Absurdly Driven looks at the world of business with a skeptical eye and a firmly rooted tongue in cheek.
United Airlines is trying to be nicer and kinder.
It's hard not to be, the dry might snort, after you've become famous for mistreating a paying passenger, having him dragged down the aisle of a plane and bloodying his face.
Still, though, you have to wonder what being nice and kind really means to United.
The airline's president, Scott Kirby, just explained, in a moving interview to Skift.
In it, he addressed the fact that he's beginning to realize the importance of customer service.
It can't be seen on a spreadsheet, he said, but when a bad reputation spreads, goodness, your bottom line might be affected.
I fear, though, United's kindness will only go so far. It might also endure two or three stops along the way and require a replacement crew.
You see, Kirby spoke about the airline's new Preferred Economy seats.
These, as I wrote last week, are perfectly ordinary Economy Class seats. They are, though, a little bit nearer the front of the plane.
It used to be that anyone could book them.
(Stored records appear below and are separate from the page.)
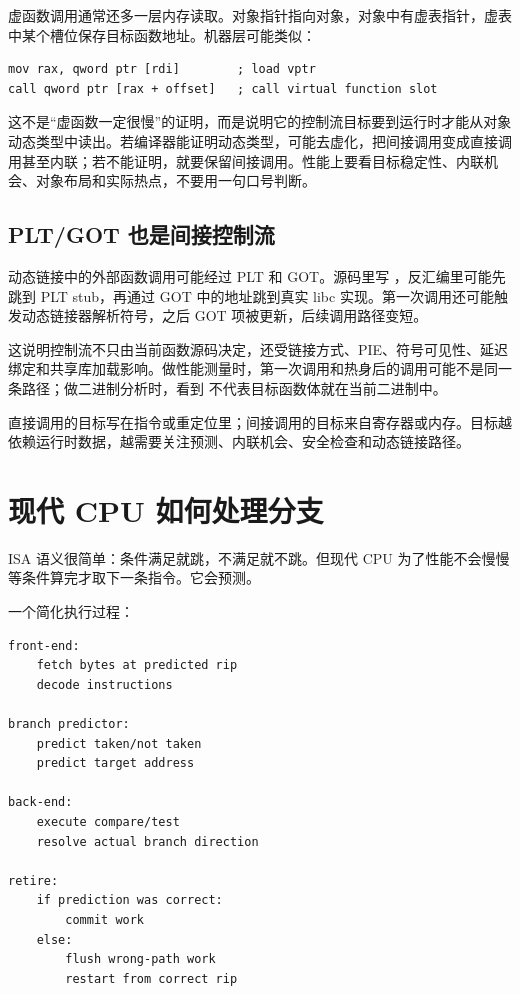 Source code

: 虚函数调用通常还多一层内存读取。对象指针指向对象，对象中有虚表指针，虚表中某个槽位保存目标函数地址。机器层可能类似：

\begin{lstlisting}
mov rax, qword ptr [rdi]        ; load vptr
call qword ptr [rax + offset]   ; call virtual function slot
\end{lstlisting}

这不是“虚函数一定很慢”的证明，而是说明它的控制流目标要到运行时才能从对象动态类型中读出。若编译器能证明动态类型，可能去虚化，把间接调用变成直接调用甚至内联；若不能证明，就要保留间接调用。性能上要看目标稳定性、内联机会、对象布局和实际热点，不要用一句口号判断。

\subsection{PLT/GOT 也是间接控制流}

动态链接中的外部函数调用可能经过 PLT 和 GOT。源码里写 ，反汇编里可能先跳到 PLT stub，再通过 GOT 中的地址跳到真实 libc 实现。第一次调用还可能触发动态链接器解析符号，之后 GOT 项被更新，后续调用路径变短。

这说明控制流不只由当前函数源码决定，还受链接方式、PIE、符号可见性、延迟绑定和共享库加载影响。做性能测量时，第一次调用和热身后的调用可能不是同一条路径；做二进制分析时，看到  不代表目标函数体就在当前二进制中。

\begin{keyidea}
直接调用的目标写在指令或重定位里；间接调用的目标来自寄存器或内存。目标越依赖运行时数据，越需要关注预测、内联机会、安全检查和动态链接路径。
\end{keyidea}

\section{现代 CPU 如何处理分支}

ISA 语义很简单：条件满足就跳，不满足就不跳。但现代 CPU 为了性能不会慢慢等条件算完才取下一条指令。它会预测。

一个简化执行过程：

\begin{lstlisting}
front-end:
    fetch bytes at predicted rip
    decode instructions

branch predictor:
    predict taken/not taken
    predict target address

back-end:
    execute compare/test
    resolve actual branch direction

retire:
    if prediction was correct:
        commit work
    else:
        flush wrong-path work
        restart from correct rip
\end{lstlisting}

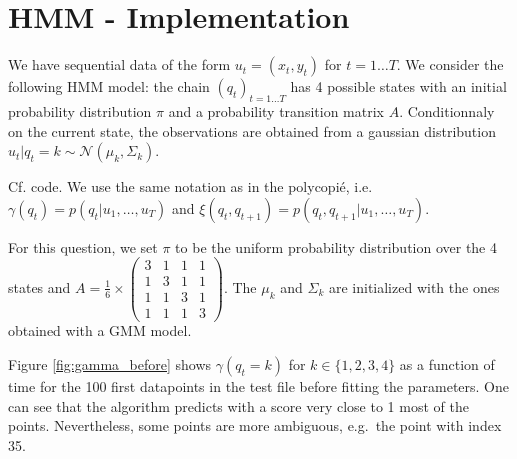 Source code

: \documentclass{article}
\begin{document}
\maketitle

\section*{HMM - Implementation}

We have sequential data of the form $u_t = (x_t, y_t)$ for $t=1\ldots T$. We consider the following HMM model: the chain $(q_t)_{t=1\ldots T}$ has 4 possible states with an initial probability distribution $\pi$ and a probability transition matrix $A$. Conditionnaly on the current state, the observations are obtained from a gaussian distribution $u_t|q_t=k \sim \mathcal{N}(\mu_k, \Sigma_k)$.


Cf. code. We use the same notation as in the polycopié, i.e. $\gamma(q_t) = p(q_t|u_1,\ldots,u_T)$ and $\xi(q_t, q_{t+1}) = p(q_t, q_{t+1}|u_1,\ldots,u_T)$.


For this question, we set $\pi$ to be the uniform probability distribution over the 4 states and $A = \frac{1}{6} \times 
\begin{pmatrix}
3 & 1 & 1 & 1\\
1 & 3 & 1 & 1\\
1 & 1 & 3 & 1\\
1 & 1 & 1 & 3
\end{pmatrix}$. The $\mu_k$ and $\Sigma_k$ are initialized with the ones obtained with a GMM model.

Figure \ref{fig:gamma_before} shows $\gamma(q_t = k)$ for $k\in\{1,2,3,4\}$ as a function of time for the 100 first datapoints in the test file before fitting the parameters. One can see that the algorithm predicts with a score very close to 1 most of the points. Nevertheless, some points are more ambiguous, e.g.~the point with index 35.

\end{document}
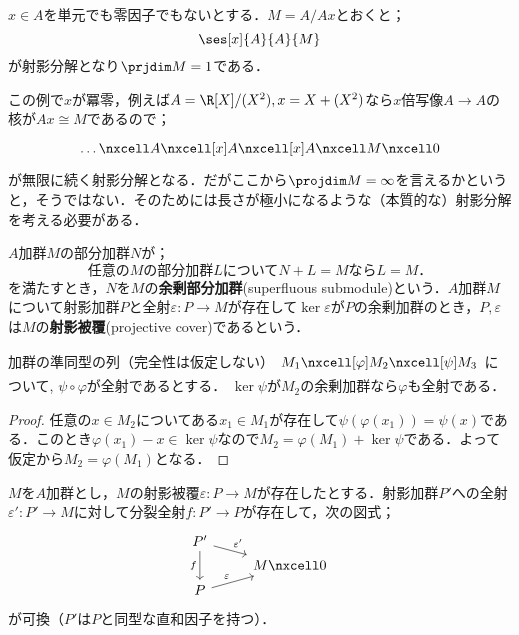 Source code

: \begin{ex}
	$x\in A$を単元でも零因子でもないとする．$M=A/Ax$とおくと；
	\[\ses[x]{A}{A}{M}\]
	が射影分解となり$\prjdim M=1$である．
\end{ex}

この例で$x$が冪零，例えば$A=\R[X]/(X^2),x=X+(X^2)$なら$x$倍写像$A\to A$の核が$Ax\cong M$であるので；
\[\begin{tikzcd}
	\dots\nxcell A\nxcell[x]A\nxcell[x] A\nxcell M\nxcell0
\end{tikzcd}\]
が無限に続く射影分解となる．だがここから$\projdim M=\infty$を言えるかというと，そうではない．そのためには長さが極小になるような（本質的な）射影分解を考える必要がある．

\begin{defi}[射影被覆]
	$A$加群$M$の部分加群$N$が；
	\[\text{任意の$M$の部分加群$L$について$N+L=M$なら$L=M$．}\]
	を満たすとき，$N$を$M$の\textbf{余剰部分加群}(superfluous submodule)という．$A$加群$M$について射影加群$P$と全射$\varepsilon:P\to M$が存在して$\ker\varepsilon$が$P$の余剰加群のとき，$P,\varepsilon$は$M$の\textbf{射影被覆}(projective cover)であるという．
\end{defi}

\begin{lem}\label{lem:余剰加群の補題}
	加群の準同型の列（完全性は仮定しない）$\begin{tikzcd}
	M_1\nxcell[\varphi]M_2\nxcell[\psi]M_3
	\end{tikzcd}$について, $\psi\circ\varphi$が全射であるとする． $\ker\psi $が$M_2$の余剰加群なら$\varphi$も全射である．
\end{lem}

\begin{proof}
	任意の$x\in M_2$についてある$x_1\in M_1$が存在して$\psi(\varphi(x_1))=\psi(x)$である．このとき$\varphi(x_1)-x\in\ker\psi$なので$M_2=\varphi(M_1)+\ker\psi$である．よって仮定から$M_2=\varphi(M_1)$となる．
\end{proof}

\begin{prop}\label{prop:射影被覆が同型の補題}
	$M$を$A$加群とし，$M$の射影被覆$\varepsilon:P\to M$が存在したとする．射影加群$P'$への全射$\varepsilon':P'\to M$に対して分裂全射$f:P'\to P$が存在して，次の図式；
	\[\begin{tikzcd}
		P'\arrow[dd,"f",swap]\arrow[dr,"\varepsilon'"]\\[-1.5em]
		&M\nxcell0\\[-1.5em]
		P\arrow[ur,"\varepsilon"]
	\end{tikzcd}\]
	が可換（$P'$は$P$と同型な直和因子を持つ）．
\end{prop}

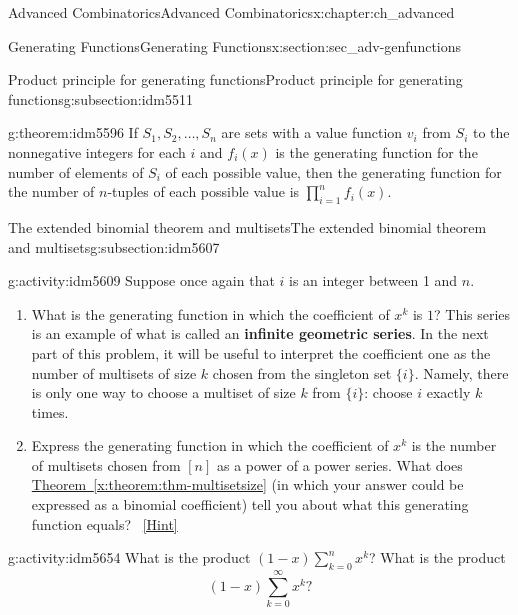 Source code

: \documentclass[oneside,10pt,]{book}
\newcommand{\terminology}[1]{\textbf{#1}}
\numberwithin{equation}{chapter}
\begin{document}
\begin{chapterptx}{Advanced Combinatorics}{}{Advanced Combinatorics}{}{}{x:chapter:ch_advanced}
\begin{sectionptx}{Generating Functions}{}{Generating Functions}{}{}{x:section:sec_adv-genfunctions}
\begin{subsectionptx}{Product principle for generating functions}{}{Product principle for generating functions}{}{}{g:subsection:idm5511}
\begin{theorem}{}{}{g:theorem:idm5596}%
If \(S_1,S_2,\dots,S_n\) are sets with a value function \(v_i\) from \(S_i\) to the nonnegative integers for each \(i\) and \(f_i(x)\) is the generating function for the number of elements of \(S_i\) of each possible value, then the generating function for the number of \(n\)-tuples of each possible value is \(\prod_{i=1}^n f_i(x)\).%
\end{theorem}
\end{subsectionptx}
%
%
\typeout{************************************************}
\typeout{************************************************}
%
\begin{subsectionptx}{The extended binomial theorem and multisets}{}{The extended binomial theorem and multisets}{}{}{g:subsection:idm5607}
\begin{activity}{}{g:activity:idm5609}%
Suppose once again that \(i\) is an integer between 1 and \(n\).%
\begin{enumerate}[font=\bfseries,label=(\alph*),ref=\alph*]
\item{}What is the generating function in which the coefficient of \(x^k\) is \(1\)? This series is an example of what is called an \terminology{infinite geometric series}. In the next part of this problem, it will be useful to interpret the coefficient one as the number of multisets of size \(k\) chosen from the singleton set \(\{i\}\). Namely, there is only one way to choose a multiset of size \(k\) from \(\{i\}\): choose \(i\) exactly \(k\) times.%
\item{}Express the generating function in which the coefficient of \(x^k\) is the number of multisets chosen from \([n]\) as a power of a power series.  What does \hyperref[x:theorem:thm-multisetsize]{Theorem~\ref{x:theorem:thm-multisetsize}} (in which your answer could be expressed as a binomial coefficient) tell you about what this generating function equals?%
\qquad~\hfill{\tiny\hyperlink{g:hint:idm5640-back}{[Hint]}}\end{enumerate}
\end{activity}
\begin{activity}{}{g:activity:idm5654}%
What is the product \((1-x)\sum_{k=0}^n x^k\)? What is the product%
\begin{equation*}
(1-x)\sum_{k=0}^\infty x^k?
\end{equation*}
%
\end{activity}

\end{subsectionptx}
\end{sectionptx}
\end{chapterptx}
\end{document}
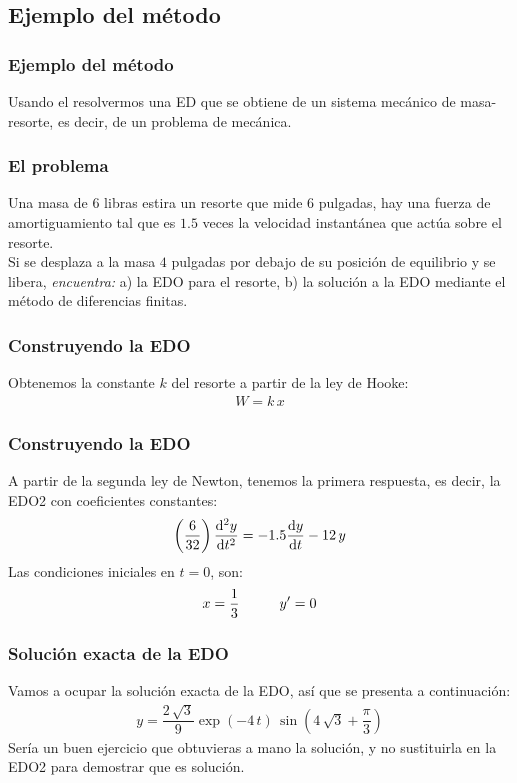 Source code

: \subsection{Ejemplo del método}
\begin{frame}
\frametitle{Ejemplo del método}
Usando el  resolvermos una ED que se obtiene de un sistema mecánico de masa-resorte, es decir, de un problema de mecánica.
\end{frame}
\begin{frame}
\frametitle{El problema}
Una masa de $6$ libras estira un resorte que mide $6$ pulgadas, hay una fuerza de amortiguamiento tal que es $1.5$ veces la velocidad instantánea que actúa sobre el resorte.
\\
\bigskip
\pause
Si se desplaza a la masa $4$ pulgadas por debajo de su posición de equilibrio y se libera, \emph{encuentra:} a) la EDO para el resorte, b) la solución a la EDO mediante el método de diferencias finitas.
\end{frame}
\begin{frame}
\frametitle{Construyendo la EDO}
Obtenemos la constante $k$ del resorte a partir de la ley de Hooke:
\begin{align}
W = k \, x
\end{align}
\end{frame}
\begin{frame}
\frametitle{Construyendo la EDO}
A partir de la segunda ley de Newton, tenemos la primera respuesta, es decir, la EDO2 con coeficientes constantes:
\begin{align}
\left( \dfrac{6}{32} \right) \dv[2]{y}{t} = -1.5 \dv{y}{t} - 12 \, y
\label{eq:ecuacion_18}
\end{align}
Las condiciones iniciales en $t = 0$, son:
\begin{align*}
x = \dfrac{1}{3} \hspace{1cm} {y}^{\prime} = 0
\end{align*}
\end{frame}
\begin{frame}
\frametitle{Solución exacta de la EDO}
Vamos a ocupar la solución exacta de la EDO, así que se presenta a continuación:
\begin{align}
y = \dfrac{2 \, \sqrt{3}}{9} \exp(-4 \, t) \, \sin \left( 4 \, \sqrt{3} + \dfrac{\pi}{3}\right)
\label{eq:ecuacion_19}
\end{align}
Sería un buen ejercicio que obtuvieras a mano la solución, y no sustituirla en la EDO2 para demostrar que es solución.
\end{frame}
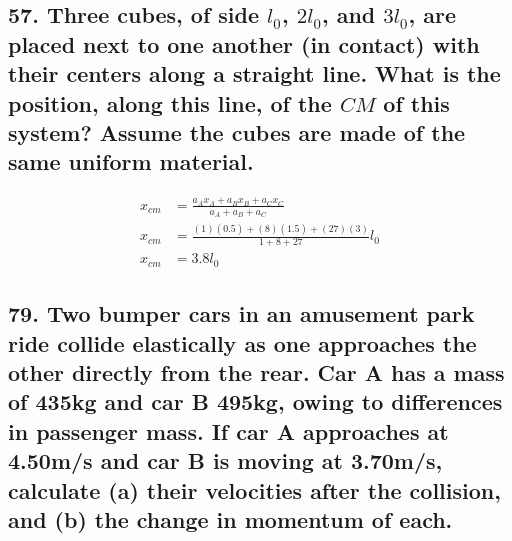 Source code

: \documentclass[12pt,a4paper,english]{article}
\begin{document}
\begin{flushleft}
  \subsection{57. Three cubes, of side $l_0$, $2l_0$, and $3l_0$, are placed next to one another (in contact) with their centers along a straight line. What is the position, along this line, of the $CM$ of this system? Assume the cubes are made of the same uniform material.}
  \begin{align*}
    x_{cm}&=\frac{a_Ax_A+a_Bx_B+a_Cx_C}{a_A+a_B+a_C}
    \\
    x_{cm}&=\frac{(1)(0.5)+(8)(1.5)+(27)(3)}{1+8+27}l_0
    \\
    x_{cm}&=3.8l_0
  \end{align*}
  \subsection{79. Two bumper cars in an amusement park ride collide elastically as one approaches the other directly from the rear. Car A has a mass of 435kg and car B 495kg, owing to differences in passenger mass. If car A approaches at 4.50m/s and car B is moving at 3.70m/s, calculate (a) their velocities after the collision, and (b) the change in momentum of each.}
  \begin{align*}
  \end{align*}
\end{flushleft}
\end{document}
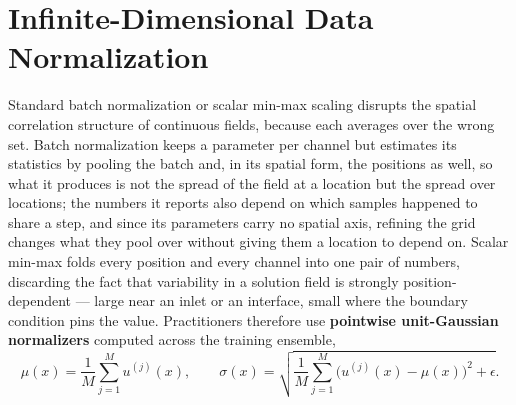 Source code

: \section{Infinite-Dimensional Data Normalization}
\label{sec:ch21-normalization}

Standard batch normalization or scalar min-max scaling disrupts the spatial correlation
structure of continuous fields, because each averages over the wrong set. Batch
normalization keeps a parameter per channel but estimates its statistics by pooling the
batch and, in its spatial form, the positions as well, so what it produces is not the
spread of the field at a location but the spread over locations; the numbers it reports
also depend on which samples happened to share a step, and since its parameters carry no
spatial axis, refining the grid changes what they pool over without giving them a location
to depend on. Scalar min-max folds every position
and every channel into one pair of numbers, discarding the fact that variability in a
solution field is strongly position-dependent --- large near an inlet or an interface,
small where the boundary condition pins the value. Practitioners therefore use
\textbf{pointwise unit-Gaussian normalizers} computed across the training ensemble,
\begin{equation}
  \label{eq:ch21-normalize}
  \mu(x) = \frac{1}{M} \sum_{j=1}^M u^{(j)}(x), \qquad \sigma(x) = \sqrt{\frac{1}{M} \sum_{j=1}^M \big(u^{(j)}(x) - \mu(x)\big)^2 + \epsilon}.
\end{equation}

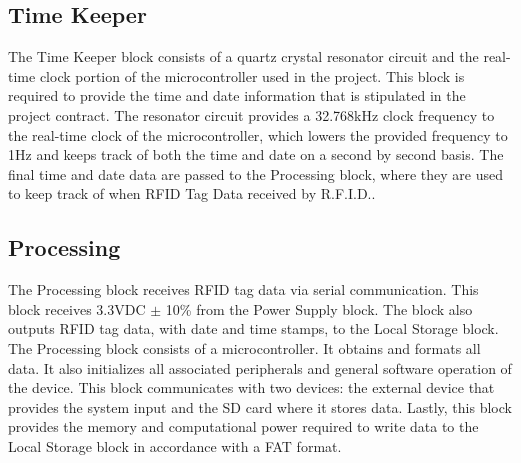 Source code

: \subsection{Time Keeper}
The Time Keeper block consists of a quartz crystal resonator circuit and the real-time clock portion of the microcontroller used in the project. This block is required to provide the time and date information that is stipulated in the project contract. The resonator circuit provides a 32.768kHz clock frequency to the real-time clock of the microcontroller, which lowers the provided frequency to 1Hz and keeps track of both the time and date on a second by second basis. The final time and date data are passed to the Processing block, where they are used to keep track of when RFID Tag Data \DIFdelbegin {}\DIFdelend \DIFaddbegin {}\DIFaddend received by R.F.I.D..


\subsection{Processing}
 The Processing block receives RFID tag data via serial communication. This block receives 3.3VDC $\pm$ 10\% from the Power Supply block. The block also outputs RFID tag data, with date and time stamps, to the Local Storage block. The Processing block consists of a microcontroller. It obtains and formats all data. It also initializes all associated peripherals and general software operation of the device. This block communicates with two devices: the external device that provides the system input and the SD card where it stores data. Lastly, this block provides the memory and computational power required to write data to the Local Storage block in accordance with a FAT format.

 
 \DIFdelbegin %

\DIFdelend %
Now, however, the airline will offer them to so-called Corporate Preferred customers -- those whose companies spend a lot of money with United.
If there aren't enough of these exalted corporatists on the flight, the airline will allow the elite-free, unwashed to have them.
For a fee, that is.
But what about families?, he was asked. The more United charges extra for seemingly every seat on the plane, the harder it'll be for families to sit together.
Kirby offered a painful response:
Look, when you go to a concert, do you think you should pay the same price to sit in the nosebleed seats or to sit up front?
Get thee to the back of the plane, families, and pray.
I worry about Kirby's logic.
When I go to a concert, I'm looking forward to it. When I get on a flight, I fear it'll be a painful experience from beginning to end.
When I go to a concert, I want it to last a long time. When I get on a flight, I want it to end as soon as possible.
Kirby, though, was adamant in his analogy that flying United is akin to watching Taylor Swift live:
I don't know why airlines are unique. Every other business that has something like that charges more for a better product. It's a better product. You know it's a better seat. I don't know why airlines would be unique by offering lower prices for a lesser product. That's what we do.
Oh, but sometimes you make people fly in decrepit old planes. Isn't that a lesser product? So why don't you charge less for it?
Sometimes, the seats are smaller and the legroom tinier. Oddly, you don't seem keen to charge less for that either.
I want to be charitable. Well, more charitable than Kirby.
I'm finding it hard.
It's bad enough that his airline and American Airlines are ripping out seatback screens, so that families are forced to bring a portable device for each member.
The concert analogy, oh, it keeps assaulting my head like a Black Sabbath cover band.
If you truly believe that your flights are like concerts, why do you charge for bags? After all, if I take a bag to a concert, no one asks me to pay extra.
Of course, the hard-headed business types will insist that Kirby's strategy is understandable. Laudable, even.
Airlines, after all, are trying to make every last dime out of every last thing that used to be free and it's not as if United is alone in this gouging strategy. Delta loves it too.
I fear, though, that his attitude lurches to a bitter end.
Personally, I'd rather sit at the back of the plane, if the seat next to me is empty, than I would nearer the front with some preferred corporate type typing in my ear and jabbing me with his ugly elbow.
What if I'm lucky enough to have that extra space?
Will the airline charge me post-flight for having secured myself extra comfort? It's become a better seat, hasn't it?
And what if I move to a seat at the back of the plane, because the one next to it is empty? Will trouble ensue?
After all, if I was at a concert and moved to a seat that had no one next to it, I might even get thrown out.
Even now, I fear some ambitious and faintly oily United Airlines executive will suggest this isn't a bad idea.